The film opens like a recruitment video, with documentary footage of intense SEAL training, and pays tribute to the SEALs: In messy, uncertain wars, they’re elite practitioners of precision. In the era of the superhero film, the Navy SEALs have inspired filmmakers as the real thing.

Director Peter Berg and actor Mark Wahlberg, who plays Luttrell in the film, worked in close collaboration with the warrior turned author. They faced significant pressure from the families of those who died, and active-duty SEALs, to faithfully render the soldiers’ experiences, in battle and in brotherhood.

The trend follows films like 2012’s Act of Valor, which used active-duty SEALs as “actors” and live-ammo sequences to portray a fictional covert mission; Kathryn Bigelow’s Zero Dark Thirty, about the SEAL Team 6 raid that killed Osama bin Laden; and Captain Phillips, which recreated the rescue of the kidnapped mariner by SEAL snipers. Tom Hanks’ most moving scene in Captain Phillips was improvised with a real-life Naval officer.

Such productions, though, have raised questions about collaborators disclosing too much.U.S. lawmakers, including Sen. Dianne Feinstein, D-Calif., and Sen. John McCain, R-Ariz., claimed that too much information was shared with the filmmakers of Zero Dark Thirty, and many criticized the film for suggesting torture aided the hunt for bin Laden. Retired Army Lt. Gen. James B. Vaught argued that Act of Valor revealed too much about tactics. “Get the hell out of the media!” he implored.

On the other hand, critics say Captain Phillips attempts to paint the SEALs in a rosy light. The film showed only a handful of the 19 shots that were fired on the three Somali pirates, and didn’t mention the $30,000 that went missing in the aftermath.
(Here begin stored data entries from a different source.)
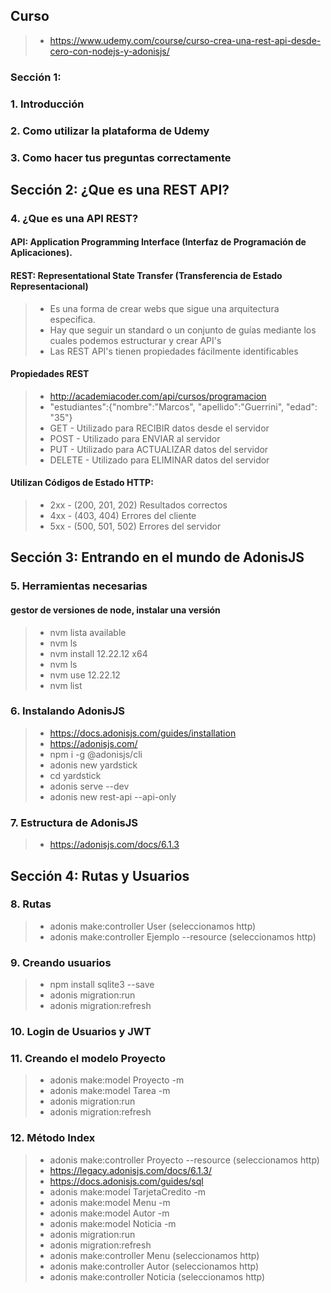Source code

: 
## Curso
>- https://www.udemy.com/course/curso-crea-una-rest-api-desde-cero-con-nodejs-y-adonisjs/

### Sección 1:

### 1. Introducción

### 2. Como utilizar la plataforma de Udemy

### 3. Como hacer tus preguntas correctamente

## Sección 2: ¿Que es una REST API?

### 4. ¿Que es una API REST?
#### API: Application Programming Interface (Interfaz de Programación de Aplicaciones).

#### REST: Representational State Transfer (Transferencia de Estado Representacional)
>- Es una forma de crear webs que sigue una arquitectura especifica.
>- Hay que seguir un standard o un conjunto de guías mediante los cuales podemos estructurar y crear API's
>- Las REST API's tienen propiedades fácilmente identificables

#### Propiedades REST

>- http://academiacoder.com/api/cursos/programacion 
>- "estudiantes":{"nombre":"Marcos", "apellido":"Guerrini", "edad": "35"}
>- GET - Utilizado para RECIBIR datos desde el servidor
>- POST - Utilizado para ENVIAR al servidor
>- PUT - Utilizado para ACTUALIZAR datos del servidor
>- DELETE - Utilizado para ELIMINAR datos del servidor

#### Utilizan Códigos de Estado HTTP:
>- 2xx - (200, 201, 202) Resultados correctos
>- 4xx - (403, 404) Errores del cliente
>- 5xx - (500, 501, 502) Errores del servidor


## Sección 3: Entrando en el mundo de AdonisJS

### 5. Herramientas necesarias
#### gestor de versiones de node, instalar una versión
>- nvm lista available
>- nvm ls
>- nvm install 12.22.12 x64
>- nvm ls
>- nvm use 12.22.12
>- nvm list


### 6. Instalando AdonisJS
>- https://docs.adonisjs.com/guides/installation
>- https://adonisjs.com/
>- npm i -g @adonisjs/cli
>- adonis new yardstick
>- cd yardstick
>- adonis serve --dev
>- adonis new rest-api --api-only


### 7. Estructura de AdonisJS
>- https://adonisjs.com/docs/6.1.3

## Sección 4: Rutas y Usuarios

### 8. Rutas
>- adonis make:controller User (seleccionamos http)
>- adonis make:controller Ejemplo --resource (seleccionamos http)

### 9. Creando usuarios
>- npm install sqlite3 --save
>- adonis migration:run
>- adonis migration:refresh

### 10. Login de Usuarios y JWT

### 11. Creando el modelo Proyecto
>- adonis make:model Proyecto -m
>- adonis make:model Tarea -m
>- adonis migration:run
>- adonis migration:refresh


### 12. Método Index
>- adonis make:controller Proyecto --resource (seleccionamos http)
>- https://legacy.adonisjs.com/docs/6.1.3/
>- https://docs.adonisjs.com/guides/sql
>- adonis make:model TarjetaCredito -m
>- adonis make:model Menu -m
>- adonis make:model Autor -m
>- adonis make:model Noticia -m
>- adonis migration:run
>- adonis migration:refresh
>- adonis make:controller Menu (seleccionamos http)
>- adonis make:controller Autor (seleccionamos http)
>- adonis make:controller Noticia (seleccionamos http)

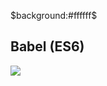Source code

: $background:#ffffff$
## Babel (ES6)
<img src="https://cdn-images-1.medium.com/max/1600/1*8lKzkDJVWuVbqumysxMRYw.png" id="es6-venn">
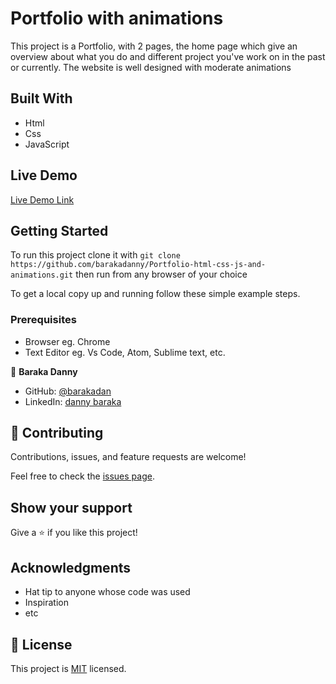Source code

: # Portfolio with animations

This project is a Portfolio, with 2 pages, the home page which give an overview about what you do and different project you've work on in the past or currently. 
The website is well designed with moderate animations 

## Built With

- Html
- Css
- JavaScript

## Live Demo

[Live Demo Link](https://barakadanny.github.io/Portfolio-html-css-js-and-animations/index.html)

## Getting Started

To run this project clone it with `git clone https://github.com/barakadanny/Portfolio-html-css-js-and-animations.git`
then run from any browser of your choice

To get a local copy up and running follow these simple example steps.

### Prerequisites

- Browser eg. Chrome
- Text Editor eg. Vs Code, Atom, Sublime text, etc.

👤 **Baraka Danny**

- GitHub: [@barakadan](https://github.com/barakadanny)
- LinkedIn: [danny baraka](https://www.linkedin.com/in/danny-baraka-589156169/)


## 🤝 Contributing

Contributions, issues, and feature requests are welcome!

Feel free to check the [issues page](https://github.com/barakadanny/capstone-project-1/issues).

## Show your support

Give a ⭐️ if you like this project!

## Acknowledgments

- Hat tip to anyone whose code was used
- Inspiration
- etc

## 📝 License

This project is [MIT](./MIT.md) licensed.
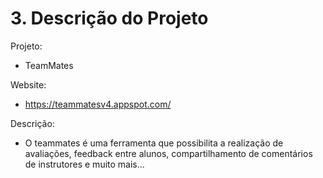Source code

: # 3. Descrição do Projeto
Projeto:
 - TeamMates

 Website:
 - https://teammatesv4.appspot.com/

 Descrição:
 - O teammates é uma ferramenta que possibilita a realização de avaliações, feedback entre alunos, compartilhamento de comentários de instrutores e muito mais...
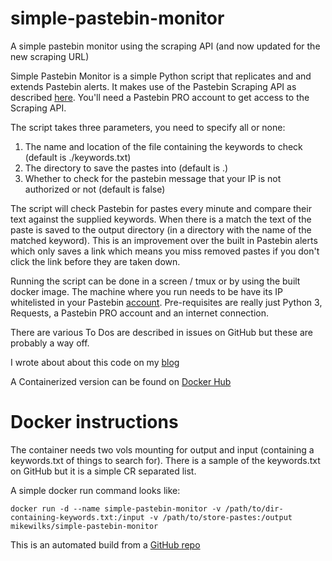 # simple-pastebin-monitor
A simple pastebin monitor using the scraping API (and now updated for the new scraping URL)

Simple Pastebin Monitor is a simple Python script that replicates and and extends Pastebin alerts. It makes use of the Pastebin Scraping API as described [here](https://pastebin.com/api_scraping_faq). You'll need a Pastebin PRO account to get access to the Scraping API.

The script takes three parameters, you need to specify all or none:
1. The name and location of the file containing the keywords to check (default is ./keywords.txt)
2. The directory to save the pastes into (default is .)
3. Whether to check for the pastebin message that your IP is not authorized or not (default is false)

The script will check Pastebin for pastes every minute and compare their text against the supplied keywords. When there is a match the text of the paste is saved to the output directory (in a directory with the name of the matched keyword). This is an improvement over the built in Pastebin alerts which only saves a link which means you miss removed pastes if you don't click the link before they are taken down.

Running the script can be done in a screen / tmux or by using the built docker image. The machine where you run needs to be have its IP whitelisted in your Pastebin [account](https://pastebin.com/api_scraping_faq). Pre-requisites are really just Python 3, Requests, a Pastebin PRO account and an internet connection.

There are various To Dos are described in issues on GitHub but these are probably a way off.

I wrote about about this code on my [blog](http://www.mikewilks.com/home/who-has-your-data)

A Containerized version can be found on [Docker Hub](https://hub.docker.com/r/mikewilks/simple-pastebin-monitor/)

# Docker instructions

The container needs two vols mounting for output and input (containing a keywords.txt of things to search for). There is a sample of the keywords.txt on GitHub but it is a simple CR separated list.

A simple docker run command looks like:

`docker run -d --name simple-pastebin-monitor -v /path/to/dir-containing-keywords.txt:/input -v /path/to/store-pastes:/output mikewilks/simple-pastebin-monitor`

This is an automated build from a [GitHub repo](https://github.com/mikewilks/simple-pastebin-monitor)
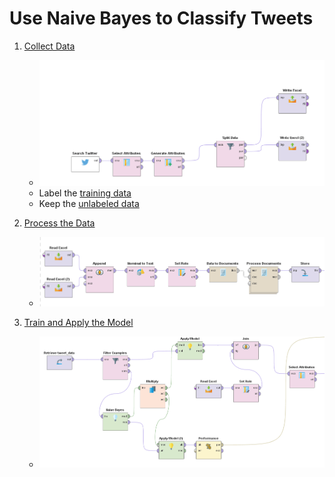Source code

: 
# Use Naive Bayes to Classify Tweets

1. [Collect Data](https://github.com/xbwei/machine_learning_in_rapidminer/blob/master/naive_bayes_classifiy_tweet/collect_tweet.xml)
    * <img src="collect_tweet.PNG" width="500">
    * Label the [training data](https://github.com/xbwei/machine_learning_in_rapidminer/blob/master/naive_bayes_classifiy_tweet/traing.xlsx)
    * Keep the [unlabeled data](https://github.com/xbwei/machine_learning_in_rapidminer/blob/master/naive_bayes_classifiy_tweet/unlabeled.xlsx)   
2. [Process the Data](https://github.com/xbwei/machine_learning_in_rapidminer/blob/master/naive_bayes_classifiy_tweet/process_data.xml)
     * <img src="process_data.PNG" width="500"> 
     
3. [Train and Apply the Model](https://github.com/xbwei/machine_learning_in_rapidminer/blob/master/naive_bayes_classifiy_tweet/train_and_apply_model.xml.xml)
     * <img src="apply_data.PNG" width="500"> 
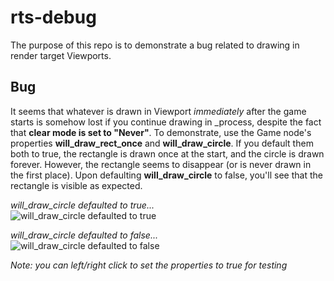 # rts-debug

The purpose of this repo is to demonstrate a bug related to drawing in render target Viewports.

## Bug

It seems that whatever is drawn in Viewport *immediately* after the game starts is somehow lost if you continue drawing in \_process, despite the fact that **clear mode is set to "Never"**. To demonstrate, use the Game node's properties **will_draw_rect_once** and **will_draw_circle**. If you default them both to true, the rectangle is drawn once at the start, and the circle is drawn forever. However, the rectangle seems to disappear (or is never drawn in the first place). Upon defaulting **will_draw_circle** to false, you'll see that the rectangle is visible as expected.

*will_draw_circle defaulted to true...*  
![will_draw_circle defaulted to true](https://i.imgur.com/eaJGEj2.png)

*will_draw_circle defaulted to false...*  
![will_draw_circle defaulted to false](https://i.imgur.com/RC6ZwBi.png)

*Note: you can left/right click to set the properties to true for testing*
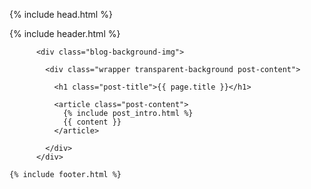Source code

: <!DOCTYPE html>
<html>

  {% include head.html %}

  <body>
    {% include header.html %}

          <div class="blog-background-img">
          
            <div class="wrapper transparent-background post-content">
            
              <h1 class="post-title">{{ page.title }}</h1>

              <article class="post-content">
                {% include post_intro.html %}
                {{ content }}
              </article>

            </div>
          </div>
    
    {% include footer.html %}

  </body>

</html>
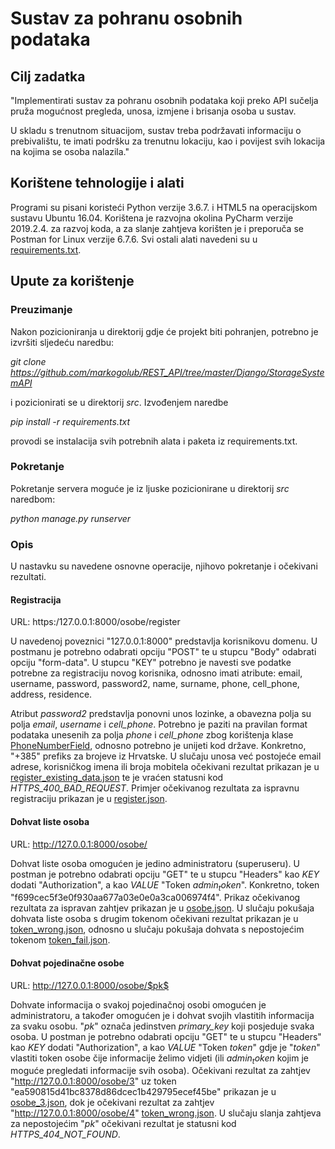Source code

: # Sustav za pohranu osobnih podataka

## Cilj zadatka

"Implementirati sustav za pohranu osobnih podataka koji preko API sučelja pruža mogućnost pregleda, unosa, izmjene i brisanja osoba u sustav.

 U skladu s trenutnom situacijom, sustav treba podržavati informaciju o prebivalištu, te imati podršku za trenutnu lokaciju, kao i povijest svih lokacija na kojima se osoba nalazila."


## Korištene tehnologije i alati

Programi su pisani koristeći Python verzije 3.6.7. i HTML5 na operacijskom sustavu Ubuntu 16.04. Korištena je razvojna okolina PyCharm verzije 2019.2.4. za razvoj koda, a za slanje zahtjeva korišten je i preporuča se Postman for Linux verzije 6.7.6. Svi ostali alati navedeni su u [requirements.txt](https://github.com/markogolub/REST_API/blob/master/Django/StorageSystemAPI/src/requirements.txt).

## Upute za korištenje

### Preuzimanje

Nakon pozicioniranja u direktorij gdje će projekt biti pohranjen, potrebno je izvršiti sljedeću naredbu:

*git clone https://github.com/markogolub/REST_API/tree/master/Django/StorageSystemAPI*

i pozicionirati se u direktorij *src*. Izvođenjem naredbe

*pip install -r requirements.txt*

provodi se instalacija svih potrebnih alata i paketa iz requirements.txt. 

### Pokretanje

Pokretanje servera moguće je iz ljuske pozicionirane u direktorij *src* naredbom:

*python manage.py runserver*

### Opis

U nastavku su navedene osnovne operacije, njihovo pokretanje i očekivani rezultati.

#### Registracija 

URL: https:/127.0.0.1:8000/osobe/register

U navedenoj poveznici "127.0.0.1:8000" predstavlja korisnikovu domenu. U postmanu je potrebno odabrati opciju "POST" te u stupcu "Body" odabrati opciju "form-data". U stupcu "KEY" potrebno je navesti sve podatke potrebne za registraciju novog korisnika, odnosno imati atribute: email, username, password, password2, name, surname, phone, cell_phone, address, residence.

Atribut *password2* predstavlja ponovni unos lozinke, a obavezna polja su polja *email*, *username* i *cell_phone*. Potrebno je paziti na pravilan format podataka unesenih za polja *phone* i *cell_phone* zbog korištenja klase [PhoneNumberField](https://pypi.org/project/django-phonenumber-field/), odnosno potrebno je unijeti kod države. Konkretno, "+385" prefiks za brojeve iz Hrvatske.
U slučaju unosa već postojeće email adrese, korisničkog imena ili broja mobitela očekivani rezultat prikazan je u [register_existing_data.json](https://github.com/markogolub/REST_API/blob/master/Django/StorageSystemAPI/expected_results/register_existing_data.json) te je vraćen statusni kod *HTTPS_400_BAD_REQUEST*. Primjer očekivanog rezultata za ispravnu registraciju prikazan je u [register.json](https://github.com/markogolub/REST_API/blob/master/Django/StorageSystemAPI/expected_results/register.json).

#### Dohvat liste osoba

URL: http://127.0.0.1:8000/osobe/

Dohvat liste osoba omogućen je jedino administratoru (superuseru). U postman je potrebno odabrati opciju "GET" te u stupcu "Headers" kao *KEY* dodati "Authorization", a kao *VALUE* "Token $admin_token$". Konkretno, token "f699cec5f3e0f930aa677a03e0e0a3ca006974f4". Prikaz očekivanog rezultata za ispravan zahtjev prikazan je u [osobe.json](https://github.com/markogolub/REST_API/blob/master/Django/StorageSystemAPI/expected_results/osobe.json). U slučaju pokušaja dohvata liste osoba s drugim tokenom očekivani rezultat prikazan je u [token_wrong.json](https://github.com/markogolub/REST_API/blob/master/Django/StorageSystemAPI/expected_results/token_wrong.json), odnosno u slučaju pokušaja dohvata s nepostojećim tokenom [token_fail.json](https://github.com/markogolub/REST_API/blob/master/Django/StorageSystemAPI/expected_results/token_fail.json).

#### Dohvat pojedinačne osobe

URL: http://127.0.0.1:8000/osobe/$pk$

Dohvate informacija o svakoj pojedinačnoj osobi omogućen je administratoru, a također omogućen je i dohvat svojih vlastitih informacija za svaku osobu. "$pk$" označa jedinstven *primary_key* koji posjeduje svaka osoba. U postman je potrebno odabrati opciju "GET" te u stupcu "Headers" kao *KEY* dodati "Authorization", a kao *VALUE* "Token $token$" gdje je "$token$" vlastiti token osobe čije informacije želimo vidjeti (ili $admin_token$ kojim je moguće pregledati informacije svih osoba). Očekivani rezultat za zahtjev "http://127.0.0.1:8000/osobe/3" uz token "ea590815d41bc8378d86dcec1b429795ecef45be" prikazan je u [osobe_3.json](https://github.com/markogolub/REST_API/blob/master/Django/StorageSystemAPI/expected_results/osobe_3.json), dok je očekivani rezultat za zahtjev "http://127.0.0.1:8000/osobe/4" [token_wrong.json](https://github.com/markogolub/REST_API/blob/master/Django/StorageSystemAPI/expected_results/token_wrong.json). U slučaju slanja zahtjeva za nepostojećim "$pk$" očekivani rezultat je statusni kod *HTTPS_404_NOT_FOUND*.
But the military sees the movies as a chance to shape its image and ensure some degree of authenticity in depictions of its servicemen and women. Lone Survivor has largely drawn praise as a brutal ode to Navy SEALs and a faithful rendition of the moral confusion of combat.

Luttrell came away from his work on Lone Survivor with admiration for Berg and Wahlberg: “It’s all relative,” he said. “What I do for a living and what he does for a living is exactly the same. We both wake up in the morning, put out as hard as we can and then go to bed at night, hoping to see the next day.”

Despite a few Hollywood liberties, Luttrell praised the filmmakers for their faithfulness to reality.

“They took this under their wing and they worked with it and brought it to life from the pages in the book, from the blood on the mountain.”

The Associated Press contributed to this report.


Michael Cochrane Michael is a World Journalism Institute graduate and a former WORLD correspondent.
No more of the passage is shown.